Sin embargo, nuestras confesiones no siempre son un momento intensamente
vivido. A veces las sentimos como una molestia necesaria, o como un ejercicio
de rutina. Bien preparada y recibida con frecuencia, la confesión ayuda a conocerse
mejor.
Que un hombre en vida sea visitado en peregrinación,
que las multitudes acudan a venerarlo como a una reliquia, es un hecho más
único que raro. Durante 30 años, la humilde aldea de Ars fue testigo de una tal
maravilla: multitudes, que sin cesar se iban renovando, se postraban de
rodillas para confesarse.
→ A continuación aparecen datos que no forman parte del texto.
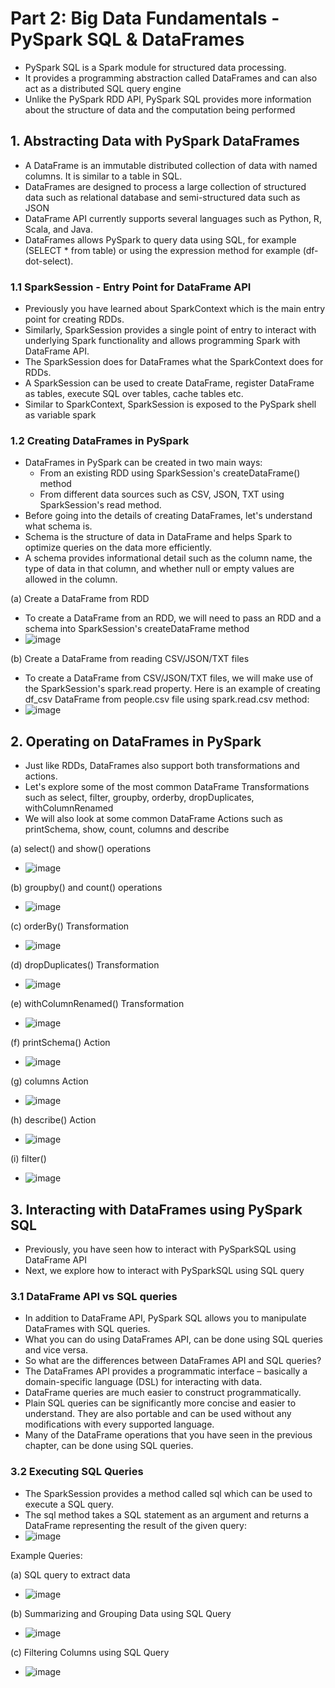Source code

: # Part 2: Big Data Fundamentals - PySpark SQL & DataFrames
* PySpark SQL is a Spark module for structured data processing.
* It provides a programming abstraction called DataFrames and can also act as a distributed SQL query engine
* Unlike the PySpark RDD API, PySpark SQL provides more information about the structure of data and the computation being performed

## 1. Abstracting Data with PySpark DataFrames 
* A DataFrame is an immutable distributed collection of data with named columns. It is similar to a table in SQL.
* DataFrames are designed to process a large collection of structured data such as relational database and semi-structured data such as JSON
* DataFrame API currently supports several languages such as Python, R, Scala, and Java.
* DataFrames allows PySpark to query data using SQL, for example (SELECT * from table) or using the expression method for example (df-dot-select).

### 1.1 SparkSession - Entry Point for DataFrame API
* Previously you have learned about SparkContext which is the main entry point for creating RDDs.
* Similarly, SparkSession provides a single point of entry to interact with underlying Spark functionality and allows programming Spark with DataFrame API.
* The SparkSession does for DataFrames what the SparkContext does for RDDs.
* A SparkSession can be used to create DataFrame, register DataFrame as tables, execute SQL over tables, cache tables etc.
* Similar to SparkContext, SparkSession is exposed to the PySpark shell as variable spark

### 1.2 Creating DataFrames in PySpark
* DataFrames in PySpark can be created in two main ways:
    * From an existing RDD using SparkSession's createDataFrame() method
    * From different data sources such as CSV, JSON, TXT using SparkSession's read method.
* Before going into the details of creating DataFrames, let's understand what schema is.
* Schema is the structure of data in DataFrame and helps Spark to optimize queries on the data more efficiently.
* A schema provides informational detail such as the column name, the type of data in that column, and whether null or empty values are allowed in the column.

(a) Create a DataFrame from RDD
* To create a DataFrame from an RDD, we will need to pass an RDD and a schema into SparkSession's createDataFrame method
* ![image](https://github.com/IsaacMwendwa/Big-Data-with-PySpark/assets/51324520/d060f529-fbbb-48e2-be0c-a8d2df88305a)

(b) Create a DataFrame from reading CSV/JSON/TXT files
* To create a DataFrame from CSV/JSON/TXT files, we will make use of the SparkSession's spark.read property. Here is an example of creating df_csv DataFrame from people.csv file using spark.read.csv method:
* ![image](https://github.com/IsaacMwendwa/Big-Data-with-PySpark/assets/51324520/c95357f2-2837-4b40-81b6-940fe6cfecb3)

## 2. Operating on DataFrames in PySpark
* Just like RDDs, DataFrames also support both transformations and actions.
* Let's explore some of the most common DataFrame Transformations such as select, filter, groupby, orderby, dropDuplicates, withColumnRenamed
* We will also look at some common DataFrame Actions such as printSchema, show, count, columns and describe

(a) select() and show() operations
* ![image](https://github.com/IsaacMwendwa/Big-Data-with-PySpark/assets/51324520/412a091c-cec3-4709-b3b3-cf3ca02ce416)

(b) groupby() and count() operations
* ![image](https://github.com/IsaacMwendwa/Big-Data-with-PySpark/assets/51324520/5a7e3d11-6a8f-4410-a214-78fd22a3c171)

(c) orderBy() Transformation
* ![image](https://github.com/IsaacMwendwa/Big-Data-with-PySpark/assets/51324520/0474a930-25d7-47a3-9073-d3c798fa8ae6)

(d) dropDuplicates() Transformation
* ![image](https://github.com/IsaacMwendwa/Big-Data-with-PySpark/assets/51324520/0cd86e17-ab1e-4665-baee-68d73085be7c)

(e) withColumnRenamed() Transformation
* ![image](https://github.com/IsaacMwendwa/Big-Data-with-PySpark/assets/51324520/0feb768b-0e02-4b27-962a-893203eedc9f)

(f) printSchema() Action
* ![image](https://github.com/IsaacMwendwa/Big-Data-with-PySpark/assets/51324520/4817b4fc-643b-4d50-beb3-3a6d4c99053d)

(g) columns Action
* ![image](https://github.com/IsaacMwendwa/Big-Data-with-PySpark/assets/51324520/4561b8b8-79cc-4ff6-88f3-e92df481a2d8)

(h) describe() Action
* ![image](https://github.com/IsaacMwendwa/Big-Data-with-PySpark/assets/51324520/1a7c5eee-9670-40ef-bb10-529cd1d1b23e)

(i) filter()
* ![image](https://github.com/IsaacMwendwa/Big-Data-with-PySpark/assets/51324520/ffbba71c-58a1-43dc-8b4f-f77319ec5364)
 
## 3. Interacting with DataFrames using PySpark SQL
* Previously, you have seen how to interact with PySparkSQL using DataFrame API
* Next, we explore how to interact with PySparkSQL using SQL query

### 3.1 DataFrame API vs SQL queries
* In addition to DataFrame API, PySpark SQL allows you to manipulate DataFrames with SQL queries.
* What you can do using DataFrames API, can be done using SQL queries and vice versa.
* So what are the differences between DataFrames API and SQL queries?
* The DataFrames API provides a programmatic interface – basically a domain-specific language (DSL) for interacting with data.
* DataFrame queries are much easier to construct programmatically.
* Plain SQL queries can be significantly more concise and easier to understand. They are also portable and can be used without any modifications with every supported language.
* Many of the DataFrame operations that you have seen in the previous chapter, can be done using SQL queries.

### 3.2 Executing SQL Queries
* The SparkSession provides a method called sql which can be used to execute a SQL query.
* The sql method takes a SQL statement as an argument and returns a DataFrame representing the result of the given query:
* ![image](https://github.com/IsaacMwendwa/Big-Data-with-PySpark/assets/51324520/0560f8f0-b281-462b-9010-6d7fa888ed40)

Example Queries:

(a) SQL query to extract data
* ![image](https://github.com/IsaacMwendwa/Big-Data-with-PySpark/assets/51324520/8637f543-644d-44a9-977a-40604ebb0063)

(b) Summarizing and Grouping Data using SQL Query
* ![image](https://github.com/IsaacMwendwa/Big-Data-with-PySpark/assets/51324520/61265166-619a-41c6-8557-e15711746100)

(c) Filtering Columns using SQL Query
* ![image](https://github.com/IsaacMwendwa/Big-Data-with-PySpark/assets/51324520/7eee8539-aab5-401e-beb2-6840730b8dbb)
Desde 1827 a 1859, la iglesia no estuvo ni un momento
vacía. Un día de 1829, después de la oración de la tarde, el Cura de Ars
acababa de subir a su habitación. De repente, un recio puñetazo conmueve la
puerta del patio. Después de dos o tres sacudidas a cuál más violenta, el Cura
se decide a bajar y abrir. Un carretero le está aguardando. Ha dejado los
animales delante de la iglesia. “Venga, le dice, es un asunto delicado; quiero
confesarme y enseguida”.
La confesión tranquiliza la conciencia, consuela el
corazón, ayuda a superar la fuerza del mal y del pecado en nosotros, es una
respuesta coherente al llamado a la conversión que nos hace la Palabra de Dios
y es ocasión para experimentar el amor infinitamente paciente y misericordioso
de Dios. Anímate a recibirlo, al menos una vez año, durante el tiempo pascual.